On the surface, it seems too good to be true. You have a married couple, where (let’s say) the husband has earned higher yearly income than his wife. That means he has contributed more to Social Security over his working life. The husband files for Social Security benefits at full retirement age (currently age 66) and then immediately files to suspend those benefits.
As a result of this simple maneuver, the wife is now entitled to immediately receive Social Security spousal benefits equal to half of the husband’s full retirement benefits that were just suspended. She would do this if 50% of the husband’s benefit is higher than she would have received if she had simply claimed her own Social Security payments.

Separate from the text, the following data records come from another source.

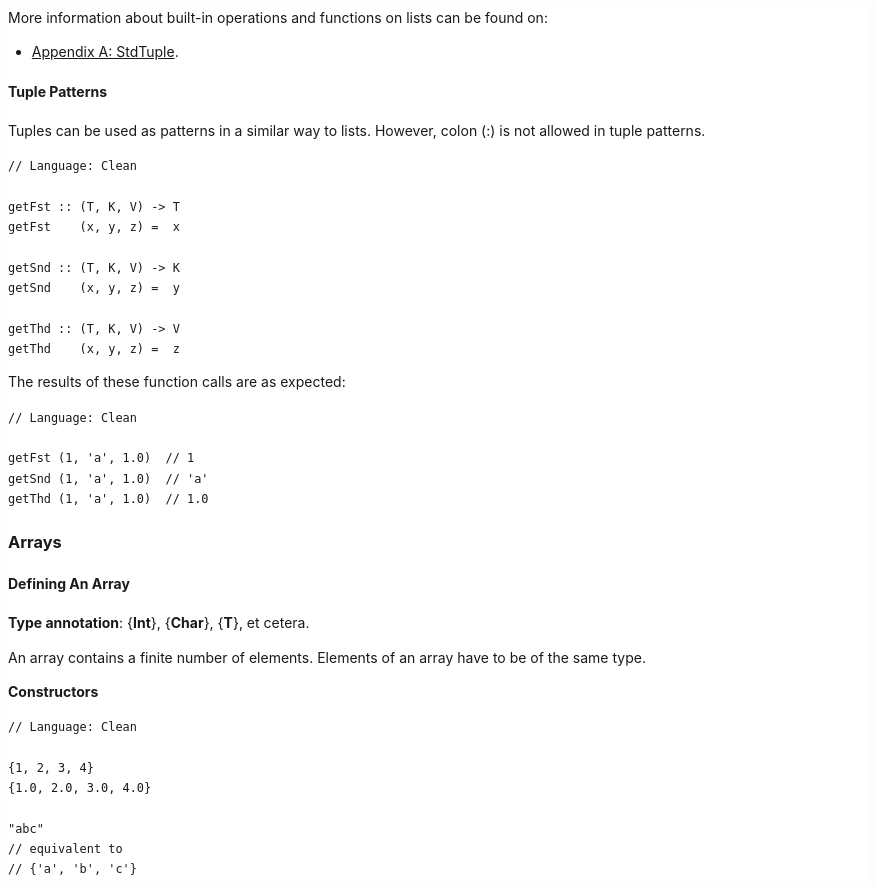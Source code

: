 More information about built-in operations and functions on lists can be found on:

- [Appendix A: StdTuple](appendix-a/stdtuple).

#### Tuple Patterns

Tuples can be used as patterns in a similar way to lists.
However, colon ($:$) is not allowed in tuple patterns.

```
// Language: Clean

getFst :: (T, K, V) -> T
getFst    (x, y, z) =  x

getSnd :: (T, K, V) -> K
getSnd    (x, y, z) =  y

getThd :: (T, K, V) -> V
getThd    (x, y, z) =  z
```

The results of these function calls are as expected:

```
// Language: Clean

getFst (1, 'a', 1.0)  // 1
getSnd (1, 'a', 1.0)  // 'a'
getThd (1, 'a', 1.0)  // 1.0
```

### Arrays

#### Defining An Array

**Type annotation**:
$\{\textbf{Int}\}$,
$\{\textbf{Char}\}$,
$\{\textbf{T}\}$,
et cetera.

An array contains a finite number of elements.
Elements of an array have to be of the same type.

**Constructors**

```
// Language: Clean

{1, 2, 3, 4}
{1.0, 2.0, 3.0, 4.0}

"abc"
// equivalent to
// {'a', 'b', 'c'}
```
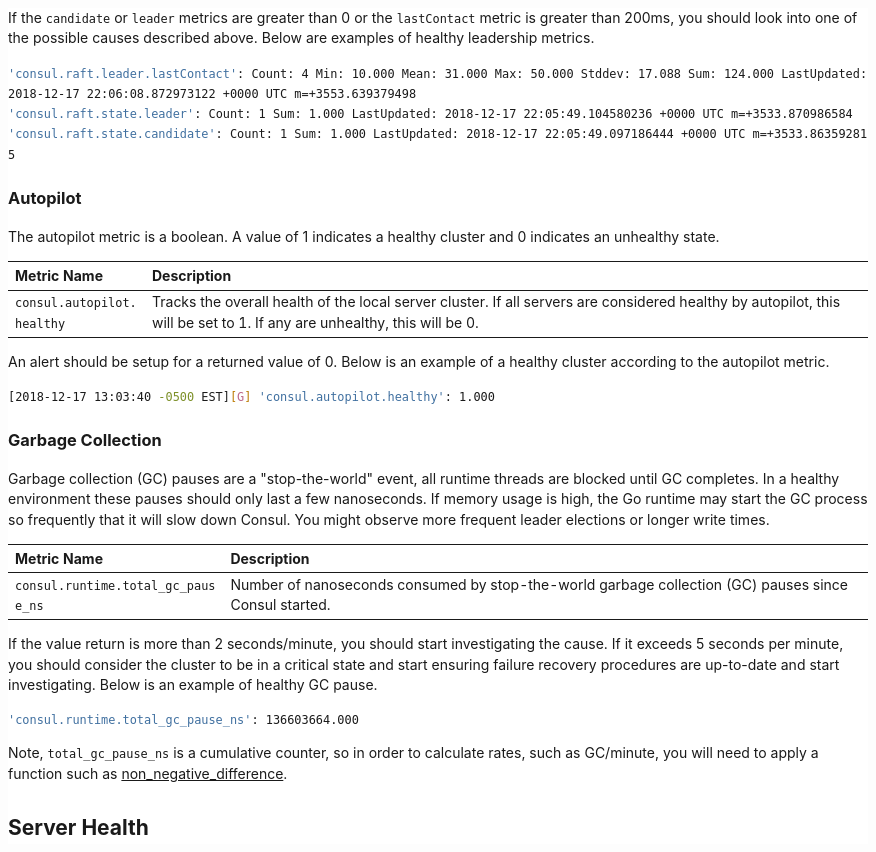 If the `candidate` or `leader` metrics are greater than 0 or the `lastContact` metric is greater than 200ms, you should look into one of the possible causes described above. Below are examples of healthy leadership metrics.

```sh
'consul.raft.leader.lastContact': Count: 4 Min: 10.000 Mean: 31.000 Max: 50.000 Stddev: 17.088 Sum: 124.000 LastUpdated: 2018-12-17 22:06:08.872973122 +0000 UTC m=+3553.639379498
'consul.raft.state.leader': Count: 1 Sum: 1.000 LastUpdated: 2018-12-17 22:05:49.104580236 +0000 UTC m=+3533.870986584
'consul.raft.state.candidate': Count: 1 Sum: 1.000 LastUpdated: 2018-12-17 22:05:49.097186444 +0000 UTC m=+3533.863592815
```

### Autopilot

The autopilot metric is a boolean. A value of 1 indicates a healthy cluster and 0 indicates an unhealthy state.

| Metric Name                | Description                                                                                                                                                             |
| :------------------------- | :---------------------------------------------------------------------------------------------------------------------------------------------------------------------- |
| `consul.autopilot.healthy` | Tracks the overall health of the local server cluster. If all servers are considered healthy by autopilot, this will be set to 1. If any are unhealthy, this will be 0. |

An alert should be setup for a returned value of 0. Below is an example of a healthy cluster according to the autopilot metric.

```sh
[2018-12-17 13:03:40 -0500 EST][G] 'consul.autopilot.healthy': 1.000
```

### Garbage Collection

Garbage collection (GC) pauses are a "stop-the-world" event, all runtime threads are blocked until GC completes. In a healthy environment these pauses should only last a few nanoseconds. If memory usage is high, the Go runtime may start the GC process so frequently that it will slow down Consul. You might observe more frequent leader elections or longer write times.

| Metric Name                        | Description                                                                                           |
| :--------------------------------- | :---------------------------------------------------------------------------------------------------- |
| `consul.runtime.total_gc_pause_ns` | Number of nanoseconds consumed by stop-the-world garbage collection (GC) pauses since Consul started. |

If the value return is more than 2 seconds/minute, you should start investigating the cause. If it exceeds 5 seconds per minute, you should consider the cluster to be in a critical state and start ensuring failure recovery procedures are up-to-date and start investigating. Below is an example of healthy GC pause.

```sh
'consul.runtime.total_gc_pause_ns': 136603664.000
```

Note, `total_gc_pause_ns` is a cumulative counter, so in order to calculate rates, such as GC/minute, you will need to apply a function such as [non_negative_difference](https://docs.influxdata.com/influxdb/v1.5/query_language/functions/#non-negative-difference).

## Server Health
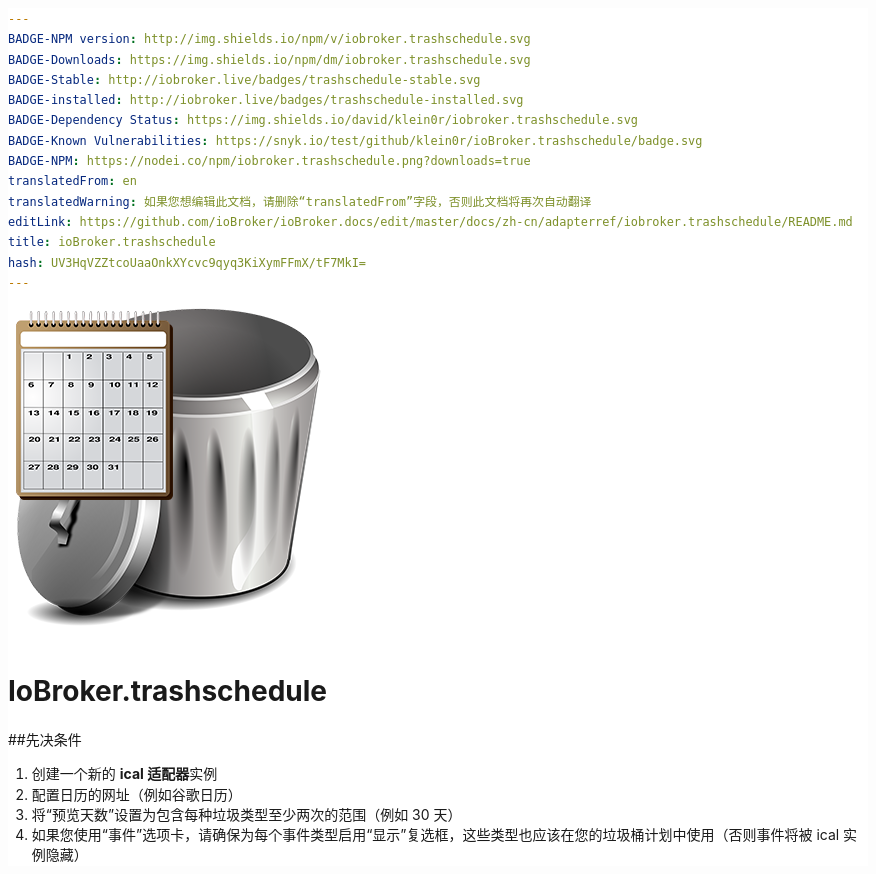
 ```yaml
---
BADGE-NPM version: http://img.shields.io/npm/v/iobroker.trashschedule.svg
BADGE-Downloads: https://img.shields.io/npm/dm/iobroker.trashschedule.svg
BADGE-Stable: http://iobroker.live/badges/trashschedule-stable.svg
BADGE-installed: http://iobroker.live/badges/trashschedule-installed.svg
BADGE-Dependency Status: https://img.shields.io/david/klein0r/iobroker.trashschedule.svg
BADGE-Known Vulnerabilities: https://snyk.io/test/github/klein0r/ioBroker.trashschedule/badge.svg
BADGE-NPM: https://nodei.co/npm/iobroker.trashschedule.png?downloads=true
translatedFrom: en
translatedWarning: 如果您想编辑此文档，请删除“translatedFrom”字段，否则此文档将再次自动翻译
editLink: https://github.com/ioBroker/ioBroker.docs/edit/master/docs/zh-cn/adapterref/iobroker.trashschedule/README.md
title: ioBroker.trashschedule
hash: UV3HqVZZtcoUaaOnkXYcvc9qyq3KiXymFFmX/tF7MkI=
---
```

![标识](../../../en/adapterref/iobroker.trashschedule/../../admin/trashschedule.png)

# IoBroker.trashschedule
##先决条件
1. 创建一个新的 **ical 适配器**实例
2. 配置日历的网址（例如谷歌日历）
3. 将“预览天数”设置为包含每种垃圾类型至少两次的范围（例如 30 天）
4. 如果您使用“事件”选项卡，请确保为每个事件类型启用“显示”复选框，这些类型也应该在您的垃圾桶计划中使用（否则事件将被 ical 实例隐藏）
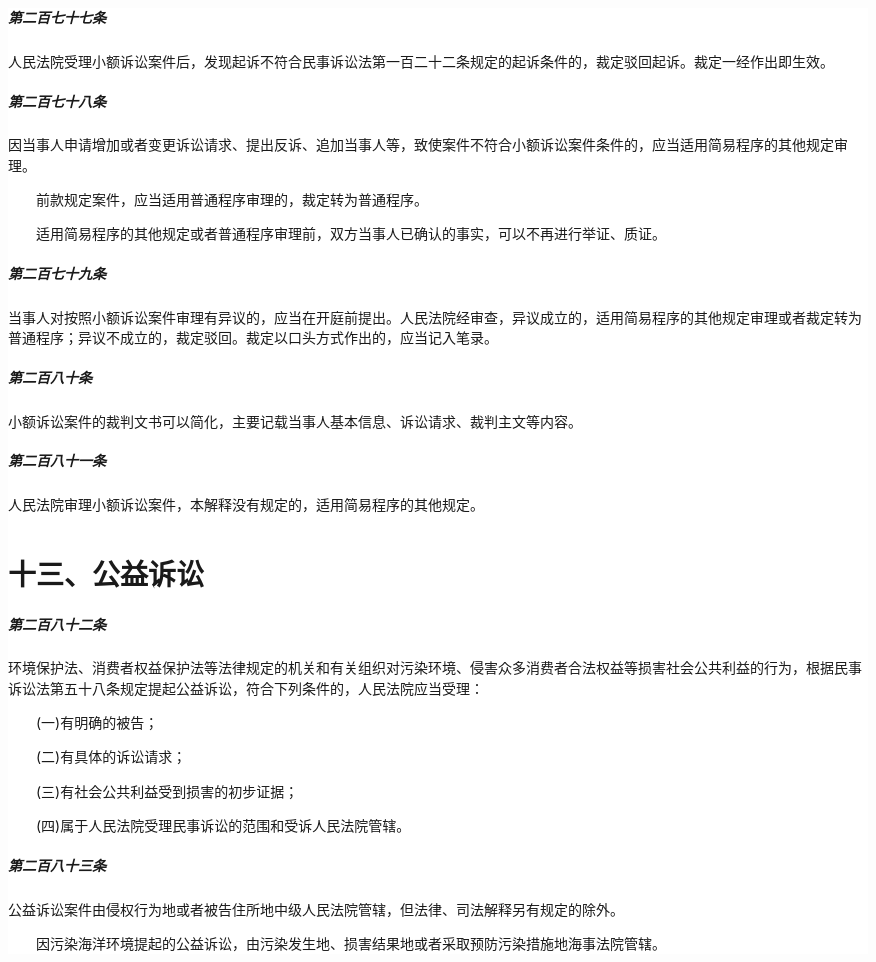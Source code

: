 ##### 第二百七十七条
人民法院受理小额诉讼案件后，发现起诉不符合民事诉讼法第一百二十二条规定的起诉条件的，裁定驳回起诉。裁定一经作出即生效。

##### 第二百七十八条
因当事人申请增加或者变更诉讼请求、提出反诉、追加当事人等，致使案件不符合小额诉讼案件条件的，应当适用简易程序的其他规定审理。

　　前款规定案件，应当适用普通程序审理的，裁定转为普通程序。

　　适用简易程序的其他规定或者普通程序审理前，双方当事人已确认的事实，可以不再进行举证、质证。

##### 第二百七十九条
当事人对按照小额诉讼案件审理有异议的，应当在开庭前提出。人民法院经审查，异议成立的，适用简易程序的其他规定审理或者裁定转为普通程序；异议不成立的，裁定驳回。裁定以口头方式作出的，应当记入笔录。

##### 第二百八十条
小额诉讼案件的裁判文书可以简化，主要记载当事人基本信息、诉讼请求、裁判主文等内容。

##### 第二百八十一条
人民法院审理小额诉讼案件，本解释没有规定的，适用简易程序的其他规定。

# 十三、公益诉讼

##### 第二百八十二条
环境保护法、消费者权益保护法等法律规定的机关和有关组织对污染环境、侵害众多消费者合法权益等损害社会公共利益的行为，根据民事诉讼法第五十八条规定提起公益诉讼，符合下列条件的，人民法院应当受理：

　　(一)有明确的被告；

　　(二)有具体的诉讼请求；

　　(三)有社会公共利益受到损害的初步证据；

　　(四)属于人民法院受理民事诉讼的范围和受诉人民法院管辖。

##### 第二百八十三条
公益诉讼案件由侵权行为地或者被告住所地中级人民法院管辖，但法律、司法解释另有规定的除外。

　　因污染海洋环境提起的公益诉讼，由污染发生地、损害结果地或者采取预防污染措施地海事法院管辖。

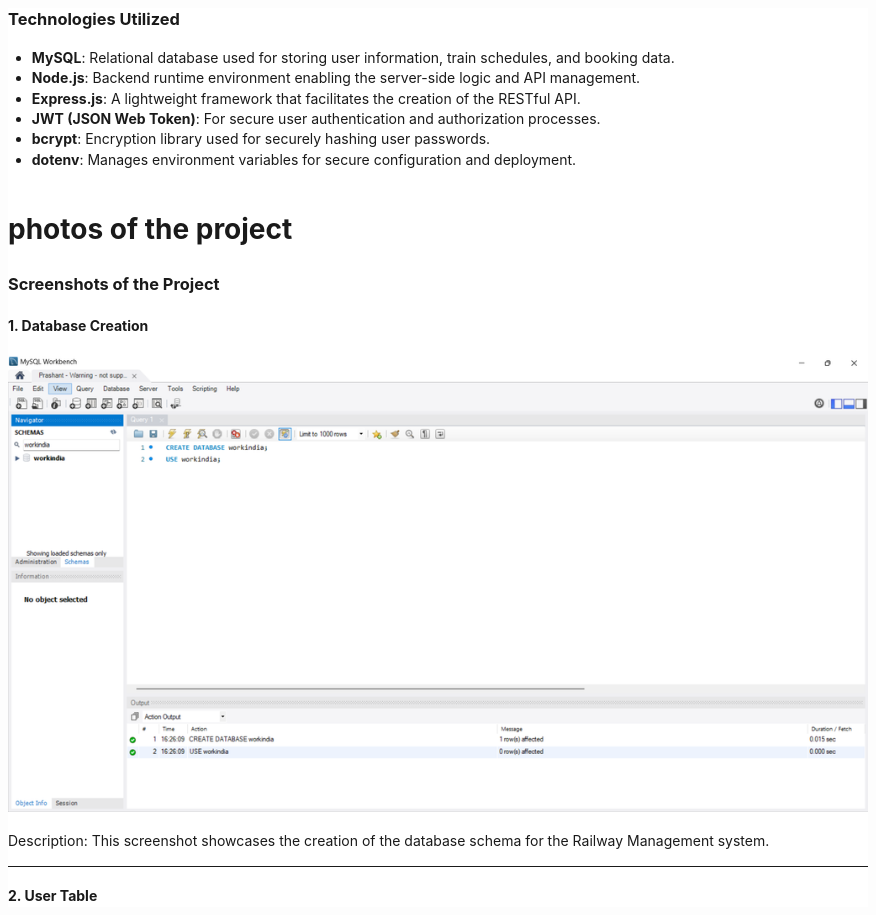 ### Technologies Utilized

- **MySQL**: Relational database used for storing user information, train schedules, and booking data.
- **Node.js**: Backend runtime environment enabling the server-side logic and API management.
- **Express.js**: A lightweight framework that facilitates the creation of the RESTful API.
- **JWT (JSON Web Token)**: For secure user authentication and authorization processes.
- **bcrypt**: Encryption library used for securely hashing user passwords.
- **dotenv**: Manages environment variables for secure configuration and deployment.


# photos of the project

### Screenshots of the Project

#### 1. Database Creation

![Database Creation Screenshot](./RailwayManagement_Assignment_WorkIndia/Photo/creatingDatabase.png)

Description: This screenshot showcases the creation of the database schema for the Railway Management system.

---

#### 2. User Table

Because he suspended his benefits, the husband can continue working, and wait until age 70 to start receiving Social Security checks in his own name. Why would he do that? Because each year of deferral allows him to accumulate more credits—effectively raising his monthly benefits 8% a year, which is considerably higher than the inflation rate. At that time, the wife would stop claiming the husband’s benefits and start receiving her own Social Security checks. If she was working at the time, she might have raised the amount she could claim under her own name. Or she might have been able to wait to claim her own account until she’s 70, raising the amount she collects just as her husband did.
Presto! More money now, more money later.
This popular Social Security claiming strategy is called “file and suspend,” and by this time next May, it may no longer be an option for retirees. The Bipartisan Budget Act of 2015 that recently was recently signed into law will close what lawmakers are calling the “file and suspend” loophole six in the future. You can expect that eligible seniors will be knocking on the doors of their Social Security offices before that deadline. Meanwhile, those who have already filed and suspended will be allowed to continue as before.
The original rationale behind the file and suspend strategy was to encourage more seniors to continue working. The rationale behind ending it is that it was becoming a drain on the Social Security system. Moreover, Congress was looking for money to offset a huge increase in Medicare Part B premiums for individuals not yet receiving Social Security payments. The provision is likely to pass the Senate, and could be the opening gambit of a broader discussion about how to “fix” Social Security’s messy finances.